Over the coming years, the Supreme Court will tackle some of the most crucial issues in America: affirmative action, campaign-finance legislation, environmental regulation. The appointments to the bench over the coming months will continue to decide the nation’s fate long after Bush, his successor and even his successor’s successor have settled into the complacent calm of political retirement.

3 comments
  1. Blimpish said:

    Good post. One of the points that you could add, though, is that the big question over future conservative justices is whether they are legal positivists in the mould of Rehnquists and Scalia, or those like Thomas, more open to natural law arguments.

    If the Thomas type becomes stronger, then the Court could fall into deep conflict (for better and/or worse). For me, the most powerfully liberal justice has probably been Kennedy – a free-market libertarian, on the Right for economics, but one whose opinions in culture war cases (Planned Parenthood at the start, but Romer or Lawrence more recently) have often made the running for the Left. And Kennedy’s a natural law man too, but in an extremely different way to Thomas (“at the heart of liberty is the right to define one’s own concept of existence, of meaning, of the universe, and of the mystery of human life.”)

    This is especially important given the abortion situation. As you allude, Roberts seems to hold to stare decisis on abortion (although Planned Parenthood more than Roe, now – which is wise, given Roe’s reasoning can only be explained by the level of acid in use in the early 1970s); as did Rehnquist, and as does Scalia and (I think, so far) Thomas. If the conservative justices move towards more of a natural law position, stare decisis has its limits – if manifestly unjust, a previous precedent must be struck, after all. And remember, that in his dissent on Lawrence, even Scalia – a hardline positivist – raised the point that if stare decisis could be struck there (to justify striking down a state sodomy law), then why not elsewhere?

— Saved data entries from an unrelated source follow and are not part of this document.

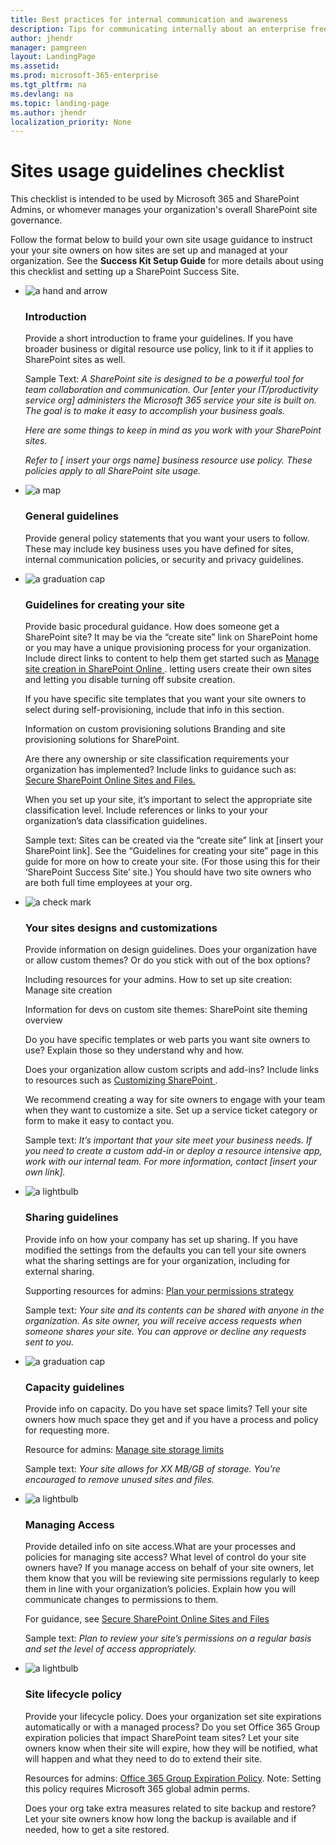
 ```yaml
---
title: Best practices for internal communication and awareness 
description: Tips for communicating internally about an enterprise freelancer program.
author: jhendr
manager: pamgreen
layout: LandingPage
ms.assetid: 
ms.prod: microsoft-365-enterprise
ms.tgt_pltfrm: na
ms.devlang: na
ms.topic: landing-page
ms.author: jhendr
localization_priority: None 
---
```

Sites usage guidelines checklist
=========================================

This checklist is intended to be used by Microsoft 365 and SharePoint Admins, or whomever manages your organization's overall SharePoint site governance.

Follow the format below to build your own site usage guidance to instruct your your site owners on how sites are set up and managed at your organization. See the <b>Success Kit Setup Guide</b> for more details about using this checklist and setting up a SharePoint Success Site.

<ul class="panelContent cardsJ">
    <li>
        <div class="cardSize">
            <div class="cardPadding">
                <div class="card">
                    <div class="cardImageOuter">
                        <div class="cardImage">
                            <img src="https://docs.microsoft.com/en-us/office/media/icons/walkthrough-map-blue.svg" alt="a hand and arrow" />
                        </div>
                    </div>
                    <div class="cardText">
                        <h3>Introduction</h3>
                        <p>Provide a short introduction to frame your guidelines. If you have broader business or digital resource use policy, link to it if it applies to SharePoint sites as well.</p></p>Sample Text:  <i> A SharePoint site is designed to be a powerful tool for team collaboration and communication. Our [enter your IT/productivity service org] administers the Microsoft 365 service your site is built on. The goal is to make it easy to accomplish your business goals.</p>Here are some things to keep in mind as you work with your SharePoint sites.</p> Refer to [ insert your orgs name] business resource use policy. These policies apply to all SharePoint site usage.</i></p>
                    </div>
                </div>
            </div>
        </div>
    </li>
    <li>
        <div class="cardSize">
            <div class="cardPadding">
                <div class="card">
                    <div class="cardImageOuter">
                        <div class="cardImage">
                            <img src="https://docs.microsoft.com/en-us/office/media/icons/walkthrough-map-blue.svg" alt="a map" />
                        </div>
                    </div>
                    <div class="cardText">
                        <h3>General guidelines</h3>
                        <p>Provide general policy statements that you want your users to follow. These may include key business uses you have defined for sites, internal communication policies, or security and privacy guidelines.</p>
                    </div>
                </div>
            </div>
        </div>
    </li>
    <li>
        <div class="cardSize">
            <div class="cardPadding">
                <div class="card">
                    <div class="cardImageOuter">
                        <div class="cardImage">
                            <img src="https://docs.microsoft.com/en-us/Office/media/icons/layout-navigation-blue.svg" alt="a graduation cap" />
                        </div>
                    </div>
                    <div class="cardText">
                        <h3>Guidelines for creating your site</h3>
                        <p>Provide basic procedural guidance. How does someone get a SharePoint site? It may be via the “create site” link on SharePoint home or you may have a unique provisioning process for your organization. Include direct links to content to help them get started such as <a href="https://docs.microsoft.com/en-us/sharepoint/manage-site-creation">Manage site creation in SharePoint Online </a>.  letting users create their own sites and letting you disable turning off subsite creation.</p></p>If you have specific site templates that you want your site owners to select during self-provisioning, include that info in this section. </p></p>Information on custom provisioning solutions Branding and site provisioning solutions for SharePoint.</p></p>Are there any ownership or site classification requirements your organization has implemented?  Include links to guidance such as:  <a href="https://docs.microsoft.com/en-us/office365/securitycompliance/secure-sharepoint-online-sites-and-files">Secure SharePoint Online Sites and Files.</a>  </p></p>When you set up your site, it’s important to select the appropriate site classification level. Include references or links to your your organization’s data classification guidelines.</p></p>Sample text: </i>Sites can be created via the “create site” link at [insert your SharePoint link].  See the “Guidelines for creating your site” page in this guide for more on how to create your site. (For those using this for their ‘SharePoint Success Site’ site.)  You should have two site owners who are both full time employees at your org.</i>
</p>
                    </div>
                </div>
            </div>
        </div>
    </li>
    <li>
        <div class="cardSize">
            <div class="cardPadding">
                <div class="card">
                    <div class="cardImageOuter">
                        <div class="cardImage">
                            <img src="https://docs.microsoft.com/en-us/Office/media/icons/subsite.svg" alt="a check mark" />
                        </div>
                    </div>
                    <div class="cardText">
                        <h3>Your sites designs and customizations</h3>
                        <p>Provide information on design guidelines. Does your organization have or allow custom themes? Or do you stick with out of the box options?</p>Including resources for your admins. How to set up site creation: Manage site creation</p> Information for devs on custom site themes: SharePoint site theming overview</p>Do you have specific templates or web parts you want site owners to use? Explain those so they understand why and how. </p>Does your organization allow custom scripts and add-ins? Include links to resources such as <a href="https://docs.microsoft.com/en-us/sharepoint/extend-and-develop">Customizing SharePoint </a>.</p></p>We recommend creating a way for site owners to engage with your team when they want to customize a site. Set up a service ticket category or form to make it easy to contact you. </p></p>Sample text:  <i>It’s important that your site meet your business needs. If you need to create a custom add-in or deploy a resource intensive app, work with our internal team. For more information, contact [insert your own link]. </i></p>
                    </div>
                </div>
            </div>
        </div>
    </li>
    <li>
        <div class="cardSize">
            <div class="cardPadding">
                <div class="card">
                    <div class="cardImageOuter">
                        <div class="cardImage">
                            <img src="https://docs.microsoft.com/en-us/Office/media/icons/share-blue.svg" alt="a lightbulb" />
                        </div>
                    </div>
                    <div class="cardText">
                        <h3>Sharing guidelines</h3>
                        <p>Provide info on how your company has set up sharing. If you have modified the settings from the defaults you can tell your site owners what the sharing settings are for your organization, including for external sharing. </p>Supporting resources for admins: <a href="https://docs.microsoft.com/en-us/sharepoint/plan-your-permissions-strategy">Plan your permissions strategy</a> </p></p>Sample text: <i>Your site and its contents can be shared with anyone in the organization. As site owner, you will receive access requests when someone shares your site. You can approve or decline any requests sent to you.</i></p>    </div>
                </div>
            </div>
        </div>
    </li>
    <li>
        <div class="cardSize">
            <div class="cardPadding">
                <div class="card">
                    <div class="cardImageOuter">
                        <div class="cardImage">
                            <img src="https://docs.microsoft.com/en-us/Office/media/icons/bandwidth-efficiency-blue.svg" alt="a graduation cap" />
                        </div>
                    </div>
                    <div class="cardText">
                        <h3>Capacity guidelines </h3>
                        <p>Provide info on capacity. Do you have set space limits? Tell your site owners how much space they get and if you have a process and policy for requesting more.</p> </p> Resource for admins: <a href="https://docs.microsoft.com/en-us/sharepoint/manage-site-collection-storage-limits">Manage site storage limits</a></p></p>Sample text:<i> Your site allows for XX MB/GB of storage. You’re encouraged to remove unused sites and files.</i></p>
                    </div>
                </div>
            </div>
        </div>
    </li>
    <li>
        <div class="cardSize">
            <div class="cardPadding">
                <div class="card">
                    <div class="cardImageOuter">
                        <div class="cardImage">
                            <img src="https://docs.microsoft.com/en-us/Office/media/icons/secure-document-blue.svg" alt="a lightbulb" />
                        </div>
                    </div>
                    <div class="cardText">
                        <h3>Managing Access</h3>
                        <p>Provide detailed info on site access.What are your processes and policies for managing site access? What level of control do your site owners have? If you manage access on behalf of your site owners, let them know that you will be reviewing site permissions regularly to keep them in line with your organization’s policies. Explain how you will communicate changes to permissions to them.</p></p>For guidance, see <a href="https://docs.microsoft.com/en-us/office365/securitycompliance/secure-sharepoint-online-sites-and-files"> Secure SharePoint Online Sites and Files </a></p></p>Sample text:  <i>Plan to review your site’s permissions on a regular basis and set the level of access appropriately.</i></p></div>
                </div>
            </div>
        </div>
    </li>
    <li>
        <div class="cardSize">
            <div class="cardPadding">
                <div class="card">
                    <div class="cardImageOuter">
                        <div class="cardImage">
                            <img src="https://docs.microsoft.com/en-us/Office/media/icons/policy.svg" alt="a lightbulb" />
                        </div>
                    </div>
                    <div class="cardText">
                        <h3>Site lifecycle policy</h3>
                        <p>Provide your lifecycle policy. Does your organization set site expirations automatically or with a managed process? Do you set Office 365 Group expiration policies that impact SharePoint team sites? Let your site owners know when their site will expire, how they will be notified, what will happen and what they need to do to extend their site.</p></p>Resources for admins:   <a href="https://docs.microsoft.com/office365/admin/create-groups/office-365-groups-expiration-policy?view=o365-worldwide">Office 365 Group Expiration Policy</a>.  Note: Setting this policy requires Microsoft 365 global admin perms.</p></p>Does your org take extra measures related to site backup and restore? Let your site owners know how long the backup is available and if needed, how to get a site restored.</p>
                    </div>
                </div>
            </div>
        </div>
    </li>
</ul>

  2. Hence the importance of the Supreme Court, whose role it is to reveal the ‘true’ meaning of the text [Constitution].

    That is not to say that such truth is absolute. The Supreme Court is not bound by precedent, but only by the Constitution, and has reversed previous decisions on several occasions. This can be demonstrated best by quoting Chief Justice Hughes (1930–41) who famously stated:

    We are under a Constitution, but the Constitution is what the judges say it is.

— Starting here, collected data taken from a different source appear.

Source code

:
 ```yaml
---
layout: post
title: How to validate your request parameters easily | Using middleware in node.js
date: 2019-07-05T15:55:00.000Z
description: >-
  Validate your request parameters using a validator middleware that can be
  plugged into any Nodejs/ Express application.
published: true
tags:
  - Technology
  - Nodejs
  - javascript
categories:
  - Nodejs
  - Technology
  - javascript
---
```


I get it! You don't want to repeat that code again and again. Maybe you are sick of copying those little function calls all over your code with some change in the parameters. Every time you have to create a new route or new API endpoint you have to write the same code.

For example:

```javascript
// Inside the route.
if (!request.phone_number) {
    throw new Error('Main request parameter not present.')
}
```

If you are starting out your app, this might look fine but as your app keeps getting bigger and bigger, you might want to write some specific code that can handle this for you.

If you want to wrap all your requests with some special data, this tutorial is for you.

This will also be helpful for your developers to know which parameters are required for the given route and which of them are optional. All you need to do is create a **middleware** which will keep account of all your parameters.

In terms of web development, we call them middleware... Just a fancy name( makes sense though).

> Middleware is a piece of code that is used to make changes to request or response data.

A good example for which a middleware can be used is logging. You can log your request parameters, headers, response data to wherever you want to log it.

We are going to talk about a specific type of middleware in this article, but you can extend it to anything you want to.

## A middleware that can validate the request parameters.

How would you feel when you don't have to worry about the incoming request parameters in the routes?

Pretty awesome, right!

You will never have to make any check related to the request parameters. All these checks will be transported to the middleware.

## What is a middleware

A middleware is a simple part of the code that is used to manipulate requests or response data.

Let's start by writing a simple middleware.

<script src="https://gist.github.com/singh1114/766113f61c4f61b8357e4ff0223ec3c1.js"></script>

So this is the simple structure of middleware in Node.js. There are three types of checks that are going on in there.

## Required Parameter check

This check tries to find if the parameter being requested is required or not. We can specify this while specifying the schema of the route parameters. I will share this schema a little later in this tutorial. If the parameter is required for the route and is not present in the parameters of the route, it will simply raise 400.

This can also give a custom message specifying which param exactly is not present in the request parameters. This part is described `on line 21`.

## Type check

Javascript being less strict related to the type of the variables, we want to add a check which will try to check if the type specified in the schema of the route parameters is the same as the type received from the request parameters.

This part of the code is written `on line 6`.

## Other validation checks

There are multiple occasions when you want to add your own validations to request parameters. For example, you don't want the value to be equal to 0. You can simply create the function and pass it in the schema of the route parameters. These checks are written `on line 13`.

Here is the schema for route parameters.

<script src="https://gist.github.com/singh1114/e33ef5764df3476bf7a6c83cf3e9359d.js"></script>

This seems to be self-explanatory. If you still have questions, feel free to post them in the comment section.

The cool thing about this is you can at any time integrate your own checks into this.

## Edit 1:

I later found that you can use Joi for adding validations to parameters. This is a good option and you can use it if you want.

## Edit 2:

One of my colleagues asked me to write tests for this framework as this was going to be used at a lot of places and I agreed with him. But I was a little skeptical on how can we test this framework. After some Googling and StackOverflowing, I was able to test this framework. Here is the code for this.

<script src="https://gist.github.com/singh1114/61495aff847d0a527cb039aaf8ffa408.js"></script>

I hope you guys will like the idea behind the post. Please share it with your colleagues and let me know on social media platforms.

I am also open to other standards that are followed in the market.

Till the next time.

    Concerns about changing the balance of the Supreme Court are not new or restricted to Republican administrations as FDR‘s plan for reorganising the Supreme Court in 1937 attests. Currently, with the present administration and Congress, a literal interpretation of the Constitution is in vogue but once a judge has been appointed to the Supreme Court for life, the restrictions and exhortations of politics tend to weaken.